Georgi-Glashow model of W bosons/photons

[CAF123]

The following is from my notes:

In 1972, a model was proposed by Georgi and Glashow as a candidate theory describing W bosons and photons with Lagrangian $$\mathcal L = -\frac{1}{2} \text{Tr} F^{\mu \nu}F_{\mu \nu} + (D_{\mu} \phi)^T (D^{\mu} \phi) - \mu^2 \phi^T \phi - \lambda(\phi^T \phi)^2$$ with $F_{\mu \nu}$ the field strength tensor and $A_{\mu}^a$ the gauge fields of the gauge group SO(3), $D_{\mu} = \partial_{\mu} + ig A_{\mu}^a \tau^a$, and $\phi$ is a 3 component real scalar field.

It's clear that the generator basis is $i(\tau)_{jk} = \frac{1}{2} (\delta_{jk} - \delta_{kj})$ for $1 \leq j < k \leq 3$ which may be applied to the vacuum expectation value $$\phi_{min} = \frac{1}{\sqrt{2}} \begin{pmatrix} 0 \\ 0 \\ v \end{pmatrix}$$ to deduce the number of Goldstone bosons, in accordance with Goldstone's theorem...

My question is simply, why is that a generator basis? First of all there are three generators in SO(3) so I expected to see another index on the $\tau$ to label each generator. Secondly, for any $1 \leq j < k \leq 3$ the components $\tau_{jk}$ are all identically zero (!). So clearly I am misunderstanding something here. Can anyone help?

Thanks!

 

[nrqed]

The following is from my notes:

In 1972, a model was proposed by Georgi and Glashow as a candidate theory describing W bosons and photons with Lagrangian $$\mathcal L = -\frac{1}{2} \text{Tr} F^{\mu \nu}F_{\mu \nu} + (D_{\mu} \phi)^T (D^{\mu} \phi) - \mu^2 \phi^T \phi - \lambda(\phi^T \phi)^2$$ with $F_{\mu \nu}$ the field strength tensor and $A_{\mu}^a$ the gauge fields of the gauge group SO(3), $D_{\mu} = \partial_{\mu} + ig A_{\mu}^a \tau^a$, and $\phi$ is a 3 component real scalar field.

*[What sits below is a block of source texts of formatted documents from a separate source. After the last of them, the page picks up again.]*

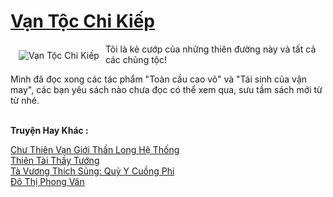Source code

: <a href="https://truyenwiki.net/van-toc-chi-kiep.35054/" title="Vạn Tộc Chi Kiếp"><h1>Vạn Tộc Chi Kiếp</h1></a><div style="display:table"><img align="right" style="float: left; padding: 10px;" src="https://truyenwiki.net/a/img/str/src/35054.jpg" alt="Vạn Tộc Chi Kiếp">Tôi là kẻ cướp của những thiên đường này và tất cả các chủng tộc!<p></p> Mình đã đọc xong các tác phẩm "Toàn cầu cao võ" và "Tái sinh của vận may", các bạn yêu sách nào chưa đọc có thể xem qua, sưu tầm sách mới từ từ nhé.</div><p><br><b>Truyện Hay Khác :</b></p><a href="https://truyenwiki.net/chu-thien-van-gioi-than-long-he-thong.35758/" alt="Chư Thiên Vạn Giới Thần Long Hệ Thống">Chư Thiên Vạn Giới Thần Long Hệ Thống</a><br/><a href="https://sangtacviet.wordpress.com/2020/10/22/thien-tai-thay-tuong/" alt="Thiên Tài Thầy Tướng">Thiên Tài Thầy Tướng</a><br/><a href="https://github.com/nownovels/wikidich/tree/master/truyenhay/35782" alt="Tà Vương Thích Sủng: Quỷ Y Cuồng Phi">Tà Vương Thích Sủng: Quỷ Y Cuồng Phi</a><br/><a href="https://github.com/nownovels/wikidich/tree/master/truyenhay/36469" alt="Đô Thị Phong Vân">Đô Thị Phong Vân</a><br/>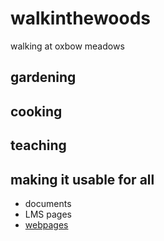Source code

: # walkinthewoods

walking at oxbow meadows
<h2>gardening</h2>

<h2>cooking</h2>
<h2>teaching</h2>
<h2>making it usable for all</h2>

* documents
* LMS pages
* [webpages](http://annnewland.com)
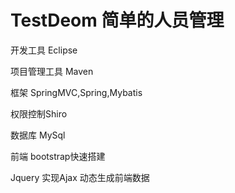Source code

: 

# TestDeom 简单的人员管理

开发工具 Eclipse

项目管理工具 Maven

框架 SpringMVC,Spring,Mybatis
     
权限控制Shiro     

数据库 MySql      

前端 bootstrap快速搭建       

Jquery 实现Ajax 动态生成前端数据
 
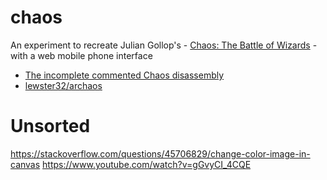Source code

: # chaos
An experiment to recreate Julian Gollop's - [Chaos: The Battle of Wizards](https://en.wikipedia.org/wiki/Chaos:_The_Battle_of_Wizards) - with a web mobile phone interface

* [The incomplete commented Chaos disassembly](https://zxnet.co.uk/spectrum/chaos/index.html)
* [lewster32/archaos](https://github.com/lewster32/archaos)


Unsorted
========

https://stackoverflow.com/questions/45706829/change-color-image-in-canvas
https://www.youtube.com/watch?v=gGvyCI_4CQE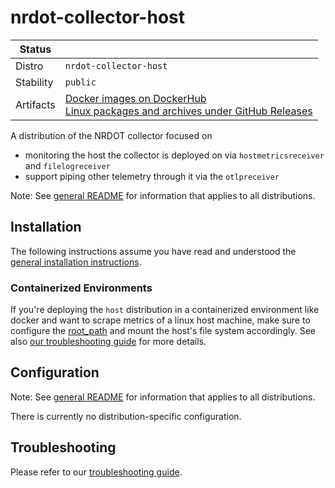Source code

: # nrdot-collector-host

| Status    |                                                                                                                                                                                                             |
|-----------|-------------------------------------------------------------------------------------------------------------------------------------------------------------------------------------------------------------|
| Distro    | `nrdot-collector-host`                                                                                                                                                                                      |
| Stability | `public`                                                                                                                                                                                                    |
| Artifacts | [Docker images on DockerHub](https://hub.docker.com/r/newrelic/nrdot-collector-host)<br> [Linux packages and archives under GitHub Releases](https://github.com/newrelic/nrdot-collector-releases/releases) |

A distribution of the NRDOT collector focused on
- monitoring the host the collector is deployed on via `hostmetricsreceiver` and `filelogreceiver`
- support piping other telemetry through it via the `otlpreceiver`

Note: See [general README](../README.md) for information that applies to all distributions.

## Installation

The following instructions assume you have read and understood the [general installation instructions](../README.md#installation).

### Containerized Environments
If you're deploying the `host` distribution in a containerized environment like docker and want to scrape metrics of a linux host machine,
make sure to configure the [root_path](https://github.com/open-telemetry/opentelemetry-collector-contrib/blob/main/receiver/hostmetricsreceiver/README.md#collecting-host-metrics-from-inside-a-container-linux-only) and mount the host's file system accordingly.
See also [our troubleshooting guide](./TROUBLESHOOTING.md) for more details.


## Configuration

Note: See [general README](../README.md) for information that applies to all distributions.

There is currently no distribution-specific configuration.

## Troubleshooting

Please refer to our [troubleshooting guide](./TROUBLESHOOTING.md).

It's clear that the generator basis is $i(\tau)_{jk} = \frac{1}{2} (\delta_{jk} - \delta_{kj})$ for $1 \leq j < k \leq 3$ which may be applied to the vacuum expectation value $$\phi_{min} = \frac{1}{\sqrt{2}} \begin{pmatrix} 0 \\ 0 \\ v \end{pmatrix}$$ to deduce the number of Goldstone bosons, in accordance with Goldstone's theorem...

My question is simply, why is that a generator basis? First of all there are three generators in SO(3) so I expected to see another index on the $\tau$ to label each generator. Secondly, for any $1 \leq j < k \leq 3$ the components $\tau_{jk}$ are all identically zero (!). So clearly I am misunderstanding something here. Can anyone help?

Thanks!

Your understanding is correct and the notes are clearly wrong. It is better to simply take the three Pauli matrices and forget about this definition in terms of Kronecker delta (which does not make any sense as it is identically zero since the delay is symmetric as you know, and you are correct that one index is missing).

 

[CAF123]

Hi nrqed,

Your understanding is correct and the notes are clearly wrong. It is better to simply take the three Pauli matrices and forget about this definition in terms of Kronecker delta (which does not make any sense as it is identically zero since the delay is symmetric as you know, and you are correct that one index is missing).

Ok thanks. The triplet field vector would transform under the fundamental representation of SO(3) or adjoint representation of SU(2), right? But the Pauli matrices are used for the fundamental representation of SU(2) so is it a case I should use the linearised versions of the matrix representations for the generic rotations around the x,y,z axes for example to constitute the generators of SO(3)?